Enable Multifactor Authentication
Multifactor authentication is the process of verifying the identity of a user in which the user is granted access only after successfully presenting two or more pieces of evidence (or factors) to an authentication mechanism: knowledge (something the user, and only the user, knows), possession (something the user, and only the user, has), and inherence (something the user, and only the user, is).
Two-factor authentication (2FA), a subset of multi-factor authentication, is a method of confirming users' identities by using a combination of different factors: 1) something they know, 2) something they have, or 3) something they are. A common example of 2FA is withdrawing money from an ATM: only the correct combination of a bank card (something the user possesses) and a PIN (something the user knows) allows the transaction to be carried out.
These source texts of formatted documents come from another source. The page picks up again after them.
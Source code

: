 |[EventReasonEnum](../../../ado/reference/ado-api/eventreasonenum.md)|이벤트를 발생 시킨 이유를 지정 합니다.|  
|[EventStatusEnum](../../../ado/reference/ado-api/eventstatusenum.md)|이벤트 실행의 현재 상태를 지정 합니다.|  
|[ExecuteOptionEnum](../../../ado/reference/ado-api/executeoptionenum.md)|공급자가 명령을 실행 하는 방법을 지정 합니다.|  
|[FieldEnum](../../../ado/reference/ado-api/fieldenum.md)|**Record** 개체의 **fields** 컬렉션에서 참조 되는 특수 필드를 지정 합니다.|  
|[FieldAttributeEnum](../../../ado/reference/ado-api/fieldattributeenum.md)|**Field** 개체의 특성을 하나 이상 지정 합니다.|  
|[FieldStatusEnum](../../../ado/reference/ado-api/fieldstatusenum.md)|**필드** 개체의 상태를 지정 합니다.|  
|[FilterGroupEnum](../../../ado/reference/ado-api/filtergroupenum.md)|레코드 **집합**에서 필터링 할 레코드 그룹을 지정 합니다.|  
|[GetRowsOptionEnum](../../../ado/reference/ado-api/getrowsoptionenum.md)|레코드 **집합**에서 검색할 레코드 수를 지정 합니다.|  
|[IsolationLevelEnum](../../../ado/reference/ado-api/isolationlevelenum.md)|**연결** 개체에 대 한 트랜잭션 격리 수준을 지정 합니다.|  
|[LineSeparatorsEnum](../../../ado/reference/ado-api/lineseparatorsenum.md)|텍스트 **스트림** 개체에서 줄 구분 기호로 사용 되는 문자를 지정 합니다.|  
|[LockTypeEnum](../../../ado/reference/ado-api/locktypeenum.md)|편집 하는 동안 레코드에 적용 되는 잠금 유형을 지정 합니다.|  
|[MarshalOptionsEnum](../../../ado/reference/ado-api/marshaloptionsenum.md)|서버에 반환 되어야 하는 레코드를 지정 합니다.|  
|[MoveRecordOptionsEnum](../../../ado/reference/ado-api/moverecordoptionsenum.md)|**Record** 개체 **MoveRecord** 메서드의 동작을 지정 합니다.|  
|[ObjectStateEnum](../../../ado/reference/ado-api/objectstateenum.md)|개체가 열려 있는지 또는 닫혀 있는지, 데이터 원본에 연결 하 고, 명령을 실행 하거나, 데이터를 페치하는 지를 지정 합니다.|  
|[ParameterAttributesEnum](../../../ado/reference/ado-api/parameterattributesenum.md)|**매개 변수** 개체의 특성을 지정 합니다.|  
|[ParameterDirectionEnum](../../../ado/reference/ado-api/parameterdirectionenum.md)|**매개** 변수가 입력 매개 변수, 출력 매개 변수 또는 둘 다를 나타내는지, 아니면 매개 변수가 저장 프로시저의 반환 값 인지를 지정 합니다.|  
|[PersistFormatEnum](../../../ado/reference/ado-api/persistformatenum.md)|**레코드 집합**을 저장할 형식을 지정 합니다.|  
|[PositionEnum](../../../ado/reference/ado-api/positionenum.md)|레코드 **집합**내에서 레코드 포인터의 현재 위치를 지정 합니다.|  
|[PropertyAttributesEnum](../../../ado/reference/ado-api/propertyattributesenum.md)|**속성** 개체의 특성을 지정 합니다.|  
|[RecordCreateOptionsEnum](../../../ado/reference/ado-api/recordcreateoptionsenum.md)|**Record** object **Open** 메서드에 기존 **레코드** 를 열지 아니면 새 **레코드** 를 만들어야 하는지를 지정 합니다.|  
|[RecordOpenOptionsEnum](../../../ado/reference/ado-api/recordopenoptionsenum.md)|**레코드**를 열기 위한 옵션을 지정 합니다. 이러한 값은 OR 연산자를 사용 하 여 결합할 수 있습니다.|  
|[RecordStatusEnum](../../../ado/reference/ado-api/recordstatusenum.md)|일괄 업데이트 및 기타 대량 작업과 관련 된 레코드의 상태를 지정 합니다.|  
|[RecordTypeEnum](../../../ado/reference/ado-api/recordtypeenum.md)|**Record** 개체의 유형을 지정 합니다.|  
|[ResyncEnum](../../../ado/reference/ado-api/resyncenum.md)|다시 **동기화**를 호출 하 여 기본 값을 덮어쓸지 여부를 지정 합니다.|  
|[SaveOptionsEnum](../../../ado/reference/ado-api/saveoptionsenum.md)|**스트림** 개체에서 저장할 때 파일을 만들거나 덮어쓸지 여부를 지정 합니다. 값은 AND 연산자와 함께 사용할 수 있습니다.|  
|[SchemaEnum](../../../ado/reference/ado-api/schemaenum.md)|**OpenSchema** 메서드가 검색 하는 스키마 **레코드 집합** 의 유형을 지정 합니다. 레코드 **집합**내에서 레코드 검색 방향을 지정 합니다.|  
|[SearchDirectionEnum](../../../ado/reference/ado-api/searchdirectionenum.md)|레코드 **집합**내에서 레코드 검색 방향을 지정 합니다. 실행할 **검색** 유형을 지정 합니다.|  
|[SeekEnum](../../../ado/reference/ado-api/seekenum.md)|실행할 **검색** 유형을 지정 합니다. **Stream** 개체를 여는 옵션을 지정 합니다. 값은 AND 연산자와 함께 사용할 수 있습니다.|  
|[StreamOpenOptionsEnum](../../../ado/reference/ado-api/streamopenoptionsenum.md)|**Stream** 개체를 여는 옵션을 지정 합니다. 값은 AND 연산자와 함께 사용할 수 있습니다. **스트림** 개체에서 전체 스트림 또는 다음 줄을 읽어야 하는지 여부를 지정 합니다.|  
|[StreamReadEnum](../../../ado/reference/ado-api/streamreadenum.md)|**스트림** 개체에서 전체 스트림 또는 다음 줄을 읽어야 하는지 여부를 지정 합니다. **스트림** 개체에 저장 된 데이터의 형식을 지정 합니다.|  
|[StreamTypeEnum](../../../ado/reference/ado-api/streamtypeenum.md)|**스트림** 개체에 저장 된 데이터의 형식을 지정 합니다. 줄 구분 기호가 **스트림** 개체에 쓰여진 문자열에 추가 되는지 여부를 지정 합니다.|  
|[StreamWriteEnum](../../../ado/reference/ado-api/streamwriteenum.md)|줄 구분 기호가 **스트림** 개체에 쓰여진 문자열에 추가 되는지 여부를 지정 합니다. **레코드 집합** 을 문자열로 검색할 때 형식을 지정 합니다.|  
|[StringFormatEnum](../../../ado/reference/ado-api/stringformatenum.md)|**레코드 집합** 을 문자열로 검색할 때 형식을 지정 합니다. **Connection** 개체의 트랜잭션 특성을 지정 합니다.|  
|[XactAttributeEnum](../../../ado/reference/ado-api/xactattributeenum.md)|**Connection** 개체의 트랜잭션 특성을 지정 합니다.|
EFT offers multifactor authentication (MFA) for recipients in the Pickup portal, with which a time-based one-time passcode (OTP) is delivered automatically to the recipient's email address or via text message. When attempting authentication, the account is locked out for 5 minutes after 5 failed attempts in a 5-minute period. If the first attempt fails, a user can repeat registration and get a new verification code after 5 minutes have passed since the previous registration attempt.
Refer to Enable and Configure the Send Portal for MFA settings in Workspaces.
How does MFA work in EFT?
-
When logging in to the WTC, if the Require additional factor for HTTPS auth check box is selected and configured (shown below), the WTC prompts for a passcode, and informs the recipient to check their email or text messages.
-
EFT generates a OTP and sends it in an email or text message to the recipient. (The user account details must be include their mobile phone number to use SMS; otherwise the email address is used. Therefore, for ad hoc interactions, you should specify email delivery of the OTP.)
-
The recipient checks email/text, and copies the passcode to the clipboard (or clicks the link).
-
The recipient pastes the passcode (or follows link) in the WTC.
-
If the passcode is verified, the WTC allows access.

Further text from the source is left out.